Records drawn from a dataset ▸
────────────────────
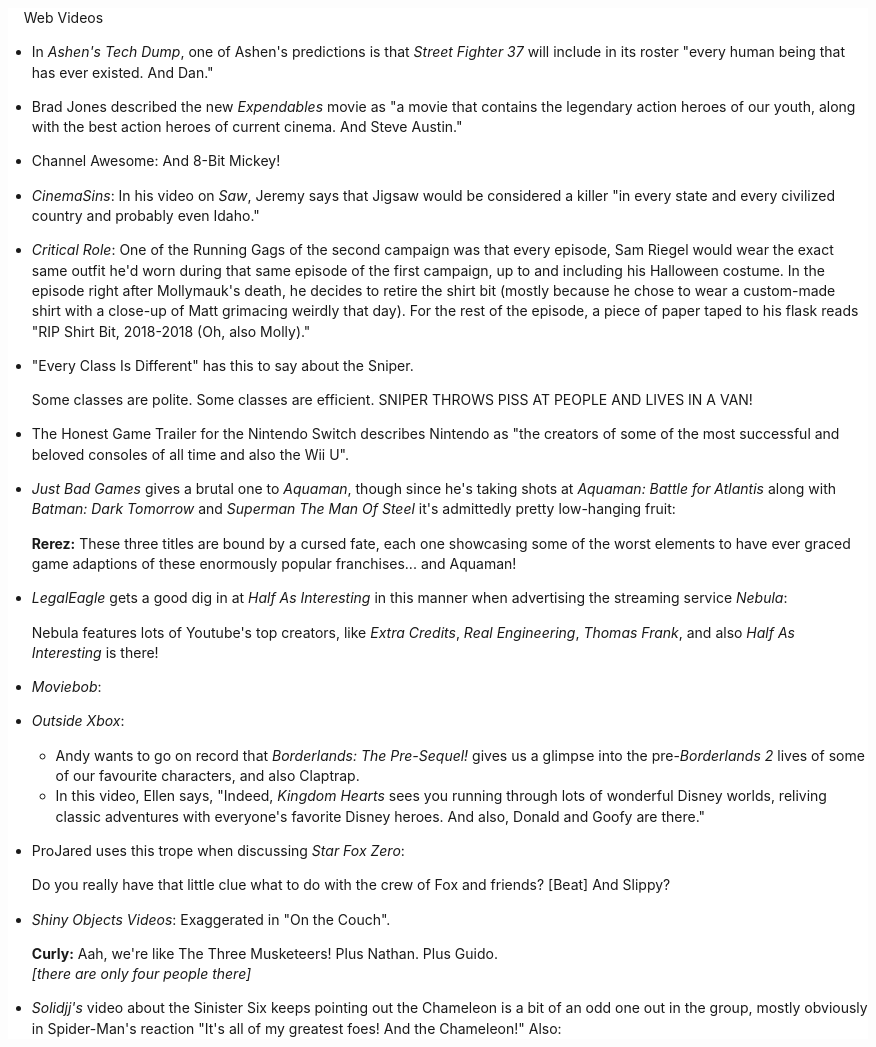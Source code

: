     Web Videos 

-   In _Ashen's Tech Dump_, one of Ashen's predictions is that _Street Fighter 37_ will include in its roster "every human being that has ever existed. And Dan."
-   Brad Jones described the new _Expendables_ movie as "a movie that contains the legendary action heroes of our youth, along with the best action heroes of current cinema. And Steve Austin."
-   Channel Awesome: And 8-Bit Mickey!
-   _CinemaSins_: In his video on _Saw_, Jeremy says that Jigsaw would be considered a killer "in every state and every civilized country and probably even Idaho."
-   _Critical Role_: One of the Running Gags of the second campaign was that every episode, Sam Riegel would wear the exact same outfit he'd worn during that same episode of the first campaign, up to and including his Halloween costume. In the episode right after Mollymauk's death, he decides to retire the shirt bit (mostly because he chose to wear a custom-made shirt with a close-up of Matt grimacing weirdly that day). For the rest of the episode, a piece of paper taped to his flask reads "RIP Shirt Bit, 2018-2018 (Oh, also Molly)."
-   "Every Class Is Different" has this to say about the Sniper.
    
    Some classes are polite. Some classes are efficient. SNIPER THROWS PISS AT PEOPLE AND LIVES IN A VAN!
    
-   The Honest Game Trailer for the Nintendo Switch describes Nintendo as "the creators of some of the most successful and beloved consoles of all time and also the Wii U".
-   _Just Bad Games_ gives a brutal one to _Aquaman_, though since he's taking shots at _Aquaman: Battle for Atlantis_ along with _Batman: Dark Tomorrow_ and _Superman The Man Of Steel_ it's admittedly pretty low-hanging fruit:
    
    **Rerez:** These three titles are bound by a cursed fate, each one showcasing some of the worst elements to have ever graced game adaptions of these enormously popular franchises... and Aquaman!
    
-   _LegalEagle_ gets a good dig in at _Half As Interesting_ in this manner when advertising the streaming service _Nebula_:
    
    Nebula features lots of Youtube's top creators, like _Extra Credits_, _Real Engineering_, _Thomas Frank_, and also _Half As Interesting_ is there!
    
-   _Moviebob_:
-   _Outside Xbox_:
    -   Andy wants to go on record that _Borderlands: The Pre-Sequel!_ gives us a glimpse into the pre-_Borderlands 2_ lives of some of our favourite characters, and also Claptrap.
    -   In this video, Ellen says, "Indeed, _Kingdom Hearts_ sees you running through lots of wonderful Disney worlds, reliving classic adventures with everyone's favorite Disney heroes. And also, Donald and Goofy are there."
-   ProJared uses this trope when discussing _Star Fox Zero_:
    
    Do you really have that little clue what to do with the crew of Fox and friends? \[Beat\] And Slippy?
    
-   _Shiny Objects Videos_: Exaggerated in "On the Couch".
    
    **Curly:** Aah, we're like The Three Musketeers! Plus Nathan. Plus Guido.  
    _\[there are only four people there\]_
    
-   _Solidjj's_ video about the Sinister Six keeps pointing out the Chameleon is a bit of an odd one out in the group, mostly obviously in Spider-Man's reaction "It's all of my greatest foes! And the Chameleon!" Also:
────────────────────
Task details ▸
Both end lines included, restate word for word the lines above from the line with "And 8-Bit Mickey!" to the line with "The Honest Game", and nothing else.

Answer section ▸
-   Channel Awesome: And 8-Bit Mickey!
-   _CinemaSins_: In his video on _Saw_, Jeremy says that Jigsaw would be considered a killer "in every state and every civilized country and probably even Idaho."
-   _Critical Role_: One of the Running Gags of the second campaign was that every episode, Sam Riegel would wear the exact same outfit he'd worn during that same episode of the first campaign, up to and including his Halloween costume. In the episode right after Mollymauk's death, he decides to retire the shirt bit (mostly because he chose to wear a custom-made shirt with a close-up of Matt grimacing weirdly that day). For the rest of the episode, a piece of paper taped to his flask reads "RIP Shirt Bit, 2018-2018 (Oh, also Molly)."
-   "Every Class Is Different" has this to say about the Sniper.
    
    Some classes are polite. Some classes are efficient. SNIPER THROWS PISS AT PEOPLE AND LIVES IN A VAN!
    
-   The Honest Game Trailer for the Nintendo Switch describes Nintendo as "the creators of some of the most successful and beloved consoles of all time and also the Wii U".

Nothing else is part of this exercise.